Decades of wrong economic engineering have pushed Iran to the brink of environmental and societal collapse.

The Iranian regime is widely known for exporting terrorism and instability across the Middle East. But its leadership also provides a striking example of how a modern economy should not be managed.

Nowhere is this clearer than in the regime’s decades-long experiment with ideological industrial policy—an experiment that has drained the country’s resources and pushed its society toward a crisis with irreversible consequences.

From the earliest days of the 1979 revolution, the clerical establishment imposed a dogma of economic self-sufficiency. Rejecting what it called “Western ideas” such as globalization and market integration, the regime announced its intention to produce everything domestically, including all food needed for a country of more than 90 million people.

The regime’s founder Ruhollah Khomeini declared that agriculture must be “the foundation of everything.” What he never confronted was the simple reality that water is the foundation of agriculture—and Iran is running out of it.

A nation with Iran’s climate, geography, and limited water resources has little comparative advantage in large-scale farming. Yet the regime attempted to manufacture one through massive state intervention.

It poured subsidies into fertilizers, guaranteed purchase prices, expanded cheap credit to farmers, and nearly doubled the area of irrigated land since 1979.

These policies created millions of agricultural jobs and boosted output, but only by propping up farms that could never survive in a rational market.

Long before the disaster became visible, critics of central planning warned that these policies would inevitably lead to water shortages. Those warnings were ignored.

In an efficient market—where water has a real price—the crisis would have revealed itself much earlier. Rising water costs would have pushed farmers to adopt more efficient methods, switch to less water-intensive crops, or move into different sectors.

Open trade would have allowed Iran to import goods from countries better suited to produce them. But the regime subordinated basic economic principles to ideology: agriculture had to continue “at any cost,” and officials insisted it was necessary for national interest.

The result was predictable. Reservoirs around Tehran have reached dangerously low levels. Water rationing is now a reality. Even the regime’s own president, Masoud Pezeshkian, has admitted that the capital may eventually need to be relocated.

According to the deputy director of the Regional Water Company of Tehran, the combined drinking water reserves of the province’s five major dams have dropped to 170 million cubic meters—less than half of last year’s 380 million.

Another senior official, Rama Habibi, stated that Iran has experienced five consecutive years of drought for the first time in six decades.

Industrial policy can indeed fuel rapid growth and technological progress when it is targeted, flexible, and grounded in realistic economic assessments.
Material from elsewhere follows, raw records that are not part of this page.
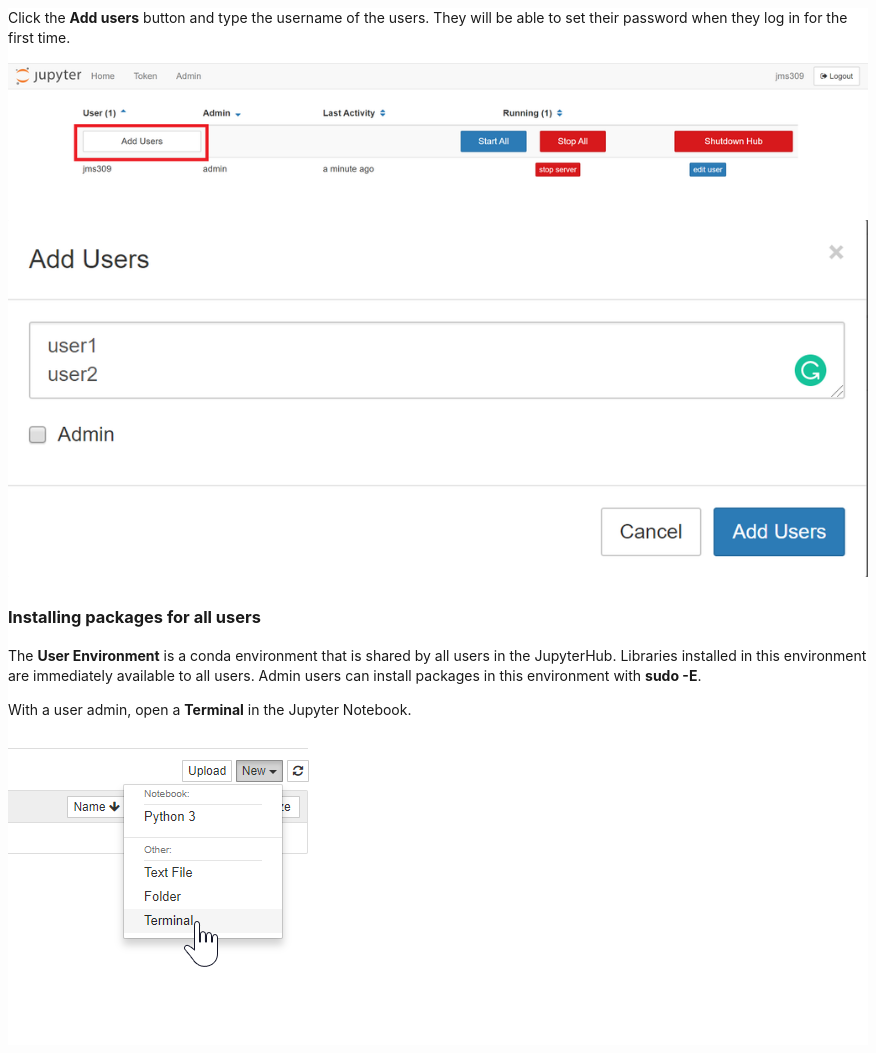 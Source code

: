 Click the **Add users** button and type the username of the users. They will be able to set their password when they log in for the first time.

![Screen](./images/addUsers3.png)

![Screen](./images/addUsers4.png)

### Installing packages for all users

The **User Environment** is a conda environment that is shared by all users in the JupyterHub. Libraries installed in this environment are immediately available to all users. Admin users can install packages in this environment with **sudo -E**.

With a user admin, open a **Terminal** in the Jupyter Notebook.

![Screen](./images/installPackages.png)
But large-scale or ideologically driven state intervention often encounters serious obstacles.

Complex technologies, shifting market dynamics, and global competitive pressures make expansive government-led initiatives highly vulnerable to inefficiencies, escalating costs, and structural distortions.

Without adaptive strategies, transparent governance, and accountability, centralized planning tends to misallocate resources, suppress innovation, and produce industries that cannot compete internationally.

These experiences show that while active state involvement can succeed under specific conditions, excessive or rigid interference frequently leads to setbacks that undermine long-term economic sustainability.

Domestic production as the core of national economic strategy does not always destroy water resources, but it consistently produces unintended consequences that central planners fail to foresee.

If international trade truly impoverished nations and industrial policy enriched them, Iran—one of the most closed economies in the Middle East—would today be among the richest countries in the world.

Instead, it stands as a case study in the catastrophic consequences of ideology-driven economics. The regime’s fixation on self-sufficiency has not delivered stability or prosperity.

It has produced scarcity, environmental exhaustion, and a crisis that threatens the country’s future far more than any foreign adversary.

Iran regime’s leaders set out to defy global economic logic. The result is an economy—and a society—paying the price for that defiance.